### Task brief
Tally up the lines below containing the string "coarse", then write the number alone.
*** Opening of Exercise inputs ***
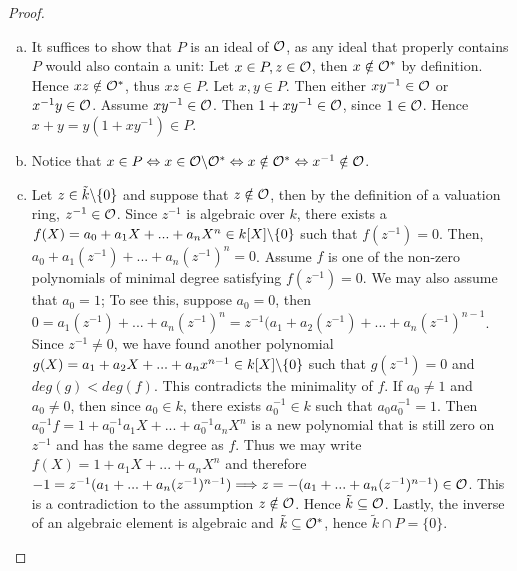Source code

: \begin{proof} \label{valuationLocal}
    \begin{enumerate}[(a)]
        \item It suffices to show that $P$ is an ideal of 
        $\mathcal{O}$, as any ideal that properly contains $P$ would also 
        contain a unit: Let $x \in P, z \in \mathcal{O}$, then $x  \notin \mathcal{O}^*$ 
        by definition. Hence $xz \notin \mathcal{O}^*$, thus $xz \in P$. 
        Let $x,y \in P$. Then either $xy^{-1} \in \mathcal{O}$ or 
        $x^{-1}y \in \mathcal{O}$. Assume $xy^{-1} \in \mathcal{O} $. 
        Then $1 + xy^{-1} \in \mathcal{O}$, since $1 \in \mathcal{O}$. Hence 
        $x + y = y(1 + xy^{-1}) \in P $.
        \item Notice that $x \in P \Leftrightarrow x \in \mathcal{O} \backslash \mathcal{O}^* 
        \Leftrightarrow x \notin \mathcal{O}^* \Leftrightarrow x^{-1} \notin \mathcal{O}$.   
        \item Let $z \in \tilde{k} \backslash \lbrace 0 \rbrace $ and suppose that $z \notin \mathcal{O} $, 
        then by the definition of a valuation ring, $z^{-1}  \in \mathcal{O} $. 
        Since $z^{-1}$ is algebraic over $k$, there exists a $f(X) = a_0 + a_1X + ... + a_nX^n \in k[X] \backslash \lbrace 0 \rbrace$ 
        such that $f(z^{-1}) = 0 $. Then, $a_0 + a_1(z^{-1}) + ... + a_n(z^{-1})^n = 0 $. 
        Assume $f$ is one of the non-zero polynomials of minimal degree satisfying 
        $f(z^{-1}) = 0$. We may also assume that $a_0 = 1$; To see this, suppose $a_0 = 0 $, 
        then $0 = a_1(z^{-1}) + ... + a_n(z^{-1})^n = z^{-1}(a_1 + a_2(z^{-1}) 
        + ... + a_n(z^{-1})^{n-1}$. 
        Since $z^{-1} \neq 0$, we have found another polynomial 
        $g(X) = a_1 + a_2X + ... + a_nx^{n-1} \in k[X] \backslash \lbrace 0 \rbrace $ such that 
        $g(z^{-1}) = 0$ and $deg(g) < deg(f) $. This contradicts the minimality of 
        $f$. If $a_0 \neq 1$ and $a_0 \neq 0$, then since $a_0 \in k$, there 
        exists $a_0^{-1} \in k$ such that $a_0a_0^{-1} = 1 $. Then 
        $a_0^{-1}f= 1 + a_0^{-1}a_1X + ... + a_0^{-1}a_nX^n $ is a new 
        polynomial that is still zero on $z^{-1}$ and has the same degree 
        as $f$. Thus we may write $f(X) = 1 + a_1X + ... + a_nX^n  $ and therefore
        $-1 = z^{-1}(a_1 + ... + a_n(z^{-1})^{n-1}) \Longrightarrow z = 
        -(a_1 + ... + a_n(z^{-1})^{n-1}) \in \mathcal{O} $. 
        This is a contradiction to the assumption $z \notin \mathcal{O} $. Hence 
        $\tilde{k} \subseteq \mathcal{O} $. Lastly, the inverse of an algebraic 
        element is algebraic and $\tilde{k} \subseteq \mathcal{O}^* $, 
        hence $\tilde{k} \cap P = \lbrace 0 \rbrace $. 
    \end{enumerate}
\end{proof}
*** Close of Exercise inputs ***
*** Opening of Exercise inputs ***
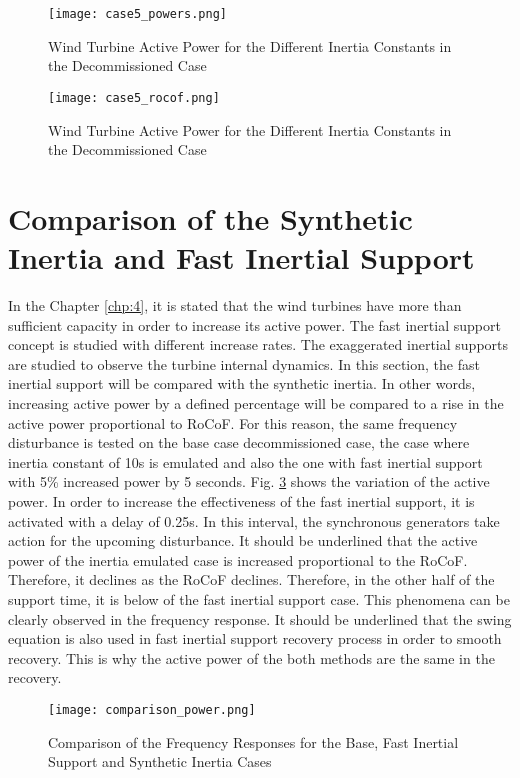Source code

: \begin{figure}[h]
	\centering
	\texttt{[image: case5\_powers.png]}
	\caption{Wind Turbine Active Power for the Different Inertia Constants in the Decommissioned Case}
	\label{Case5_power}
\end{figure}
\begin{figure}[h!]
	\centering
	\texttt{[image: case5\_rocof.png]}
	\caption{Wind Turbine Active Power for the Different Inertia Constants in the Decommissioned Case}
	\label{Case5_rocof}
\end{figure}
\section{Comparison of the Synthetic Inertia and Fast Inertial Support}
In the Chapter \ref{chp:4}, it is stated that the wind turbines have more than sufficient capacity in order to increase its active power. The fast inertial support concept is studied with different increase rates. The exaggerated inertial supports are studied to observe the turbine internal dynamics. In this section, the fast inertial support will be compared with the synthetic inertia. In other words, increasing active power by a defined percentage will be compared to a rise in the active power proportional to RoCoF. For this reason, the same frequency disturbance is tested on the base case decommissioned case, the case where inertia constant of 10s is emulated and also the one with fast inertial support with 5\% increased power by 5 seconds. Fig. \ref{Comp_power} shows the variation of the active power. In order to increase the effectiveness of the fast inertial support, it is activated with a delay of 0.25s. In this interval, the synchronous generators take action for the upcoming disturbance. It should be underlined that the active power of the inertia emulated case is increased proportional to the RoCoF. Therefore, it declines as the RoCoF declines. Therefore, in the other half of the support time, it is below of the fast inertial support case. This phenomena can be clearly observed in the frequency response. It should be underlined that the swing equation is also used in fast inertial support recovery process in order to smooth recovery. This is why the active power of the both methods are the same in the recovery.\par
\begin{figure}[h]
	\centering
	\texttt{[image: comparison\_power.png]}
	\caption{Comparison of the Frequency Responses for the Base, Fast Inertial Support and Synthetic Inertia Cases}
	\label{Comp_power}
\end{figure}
*** Close of Exercise inputs ***
*** Opening of Exercise inputs ***
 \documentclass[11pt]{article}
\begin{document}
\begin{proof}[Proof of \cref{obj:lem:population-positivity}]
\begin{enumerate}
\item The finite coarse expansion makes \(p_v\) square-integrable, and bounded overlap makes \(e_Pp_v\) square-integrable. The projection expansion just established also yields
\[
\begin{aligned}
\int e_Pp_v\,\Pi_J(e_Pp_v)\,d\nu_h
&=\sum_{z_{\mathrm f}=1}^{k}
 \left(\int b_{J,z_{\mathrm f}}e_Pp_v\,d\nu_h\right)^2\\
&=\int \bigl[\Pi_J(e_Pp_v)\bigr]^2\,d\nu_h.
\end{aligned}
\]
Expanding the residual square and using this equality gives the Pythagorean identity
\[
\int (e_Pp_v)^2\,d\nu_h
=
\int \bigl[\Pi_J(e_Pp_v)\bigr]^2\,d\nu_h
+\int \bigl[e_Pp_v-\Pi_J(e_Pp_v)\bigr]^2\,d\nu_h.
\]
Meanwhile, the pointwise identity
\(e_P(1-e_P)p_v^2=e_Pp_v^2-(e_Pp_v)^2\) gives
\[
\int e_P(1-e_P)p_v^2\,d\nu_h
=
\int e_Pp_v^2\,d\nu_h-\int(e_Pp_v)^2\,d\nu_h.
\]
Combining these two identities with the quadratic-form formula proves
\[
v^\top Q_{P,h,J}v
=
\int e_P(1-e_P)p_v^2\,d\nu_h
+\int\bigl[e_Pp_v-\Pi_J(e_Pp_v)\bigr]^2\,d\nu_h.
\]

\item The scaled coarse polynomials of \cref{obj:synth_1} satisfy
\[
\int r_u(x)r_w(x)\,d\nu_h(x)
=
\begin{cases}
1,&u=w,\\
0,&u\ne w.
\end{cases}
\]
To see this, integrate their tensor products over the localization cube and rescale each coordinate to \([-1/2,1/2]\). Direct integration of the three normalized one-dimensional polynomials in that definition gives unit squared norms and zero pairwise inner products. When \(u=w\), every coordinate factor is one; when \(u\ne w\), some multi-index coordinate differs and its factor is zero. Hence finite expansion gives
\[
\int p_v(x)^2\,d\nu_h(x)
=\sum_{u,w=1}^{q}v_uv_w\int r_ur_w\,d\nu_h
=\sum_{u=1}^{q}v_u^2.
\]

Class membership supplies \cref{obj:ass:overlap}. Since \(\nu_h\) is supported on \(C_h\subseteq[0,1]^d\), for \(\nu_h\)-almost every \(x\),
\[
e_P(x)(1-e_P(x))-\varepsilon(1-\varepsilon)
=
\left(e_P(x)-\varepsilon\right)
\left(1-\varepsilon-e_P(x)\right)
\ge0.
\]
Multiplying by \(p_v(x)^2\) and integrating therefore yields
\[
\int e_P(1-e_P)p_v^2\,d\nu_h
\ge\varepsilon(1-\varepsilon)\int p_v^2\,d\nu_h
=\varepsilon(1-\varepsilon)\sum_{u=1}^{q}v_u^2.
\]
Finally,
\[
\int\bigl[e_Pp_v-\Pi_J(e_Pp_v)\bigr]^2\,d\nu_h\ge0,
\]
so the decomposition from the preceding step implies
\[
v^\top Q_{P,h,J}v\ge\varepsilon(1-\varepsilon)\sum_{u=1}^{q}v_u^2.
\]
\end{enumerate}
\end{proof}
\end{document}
*** Close of Exercise inputs ***
### Exercise solution
2